[Post Reply] [*]  Page 1 of 1  [ 8 posts ] 
Author Message
whitey_nl
Post subject: Commonwealth Republic of NewfoundlandPosted: July 10th, 2019, 1:12 am
Offline
Posts: 56
Joined: March 6th, 2011, 5:37 pm
Location: Newfoundland and Labrador
Howdy. Got the itch to create again, but wanted to do a slightly different tack from my last AU. Same location, but a slight tweek on the concept of a Newfoundland AU. This time, a responsible government but with a more American tilt than British, like the last. Similar is some respects to post-World War II Australia.

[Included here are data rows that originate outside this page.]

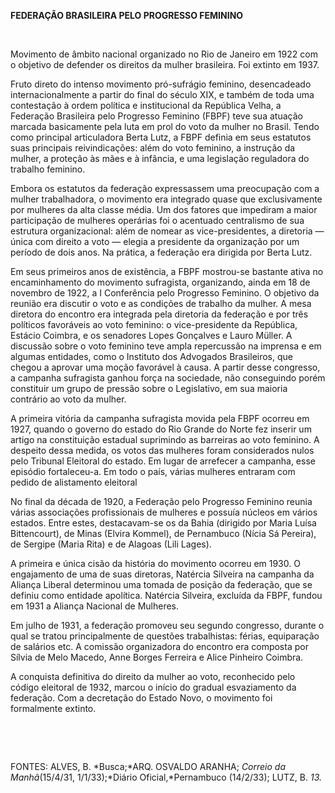 **FEDERAÇÃO BRASILEIRA PELO PROGRESSO FEMININO**

 

Movimento de âmbito nacional organizado no Rio de Janeiro em 1922 com o
objetivo de defender os direitos da mulher brasileira. Foi extinto em
1937.

Fruto direto do intenso movimento pró-sufrágio feminino, desencadeado
internacionalmente a partir do final do século XIX, e também de toda uma
contestação à ordem política e institucional da República Velha, a
Federação Brasileira pelo Progresso Feminino (FBPF) teve sua atuação
marcada basicamente pela luta em prol do voto da mulher no Brasil. Tendo
como principal articuladora Berta Lutz, a FBPF definia em seus estatutos
suas principais reivindicações: além do voto feminino, a instrução da
mulher, a proteção às mães e à infância, e uma legislação reguladora do
trabalho feminino.

Embora os estatutos da federação expressassem uma preocupação com a
mulher trabalhadora, o movimento era integrado quase que exclusivamente
por mulheres da alta classe média. Um dos fatores que impediram a maior
participação de mulheres operárias foi o acentuado centralismo de sua
estrutura organizacional: além de nomear as vice-presidentes, a
diretoria — única com direito a voto — elegia a presidente da
organização por um período de dois anos. Na prática, a federação era
dirigida por Berta Lutz.

Em seus primeiros anos de existência, a FBPF mostrou-se bastante ativa
no encaminhamento do movimento sufragista, organizando, ainda em 18 de
novembro de 1922, a I Conferência pelo Progresso Feminino. O objetivo da
reunião era discutir o voto e as condições de trabalho da mulher. A mesa
diretora do encontro era integrada pela diretoria da federação e por
três políticos favoráveis ao voto feminino: o vice-presidente da
República, Estácio Coimbra, e os senadores Lopes Gonçalves e Lauro
Müller. A discussão sobre o voto feminino teve ampla repercussão na
imprensa e em algumas entidades, como o Instituto dos Advogados
Brasileiros, que chegou a aprovar uma moção favorável à causa. A partir
desse congresso, a campanha sufragista ganhou força na sociedade, não
conseguindo porém constituir um grupo de pressão sobre o Legislativo, em
sua maioria contrário ao voto da mulher.

A primeira vitória da campanha sufragista movida pela FBPF ocorreu em
1927, quando o governo do estado do Rio Grande do Norte fez inserir um
artigo na constituição estadual suprimindo as barreiras ao voto
feminino. A despeito dessa medida, os votos das mulheres foram
considerados nulos pelo Tribunal Eleitoral do estado. Em lugar de
arrefecer a campanha, esse episódio fortaleceu-a. Em todo o país, várias
mulheres entraram com pedido de alistamento eleitoral

No final da década de 1920, a Federação pelo Progresso Feminino reunia
várias associações profissionais de mulheres e possuía núcleos em vários
estados. Entre estes, destacavam-se os da Bahia (dirigido por Maria
Luísa Bittencourt), de Minas (Elvira Kommel), de Pernambuco (Nícia Sá
Pereira), de Sergipe (Maria Rita) e de Alagoas (Lili Lages).

A primeira e única cisão da história do movimento ocorreu em 1930. O
engajamento de uma de suas diretoras, Natércia Silveira na campanha da
Aliança Liberal determinou uma tomada de posição da federação, que se
definiu como entidade apolítica. Natércia Silveira, excluída da FBPF,
fundou em 1931 a Aliança Nacional de Mulheres.

Em julho de 1931, a federação promoveu seu segundo congresso, durante o
qual se tratou principalmente de questões trabalhistas: férias,
equiparação de salários etc. A comissão organizadora do encontro era
composta por Sílvia de Melo Macedo, Anne Borges Ferreira e Alice
Pinheiro Coimbra.

A conquista definitiva do direito da mulher ao voto, reconhecido pelo
código eleitoral de 1932, marcou o início do gradual esvaziamento da
federação. Com a decretação do Estado Novo, o movimento foi formalmente
extinto.

 

 

FONTES: ALVES, B. *Busca;*ARQ. OSVALDO ARANHA; *Correio da
Manhã*(15/4/31, 1/1/33);*Diário Oficial,*Pernambuco (14/2/33); LUTZ, B.
*13.*

 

Anyway, let's see how she goes. :D

==========================================================================================================================
Commonwealth Republic of Newfoundland
[ img ]

National Background

History

Originally inhabited by indigenous First Nations such as the Beothuk and Dorset peoples, it was first 'discovered' by the Vikings around 1000 AD, and then rediscovered by explorer John Cabot in 1497. Declared a colony for England by Sir Humphrey Gilbert in 1583, and declared a full colony in 1610.

The colony of Newfoundland grew slowly, being a proprietary and fishing colony, it took several centuries before large scale communities developed. Starting with the beginning of the industrial age that the population really started to grow and expand. As tensions increased in the United Kingdom developed due to poverty and famine, the Colonial Office lifted the previously stringent measures preventing immigration. By the mid 19th Century, the colonial population was granted self-government, and in 1910 was declared a full dominion of equal status to others such as Canada and New Zealand.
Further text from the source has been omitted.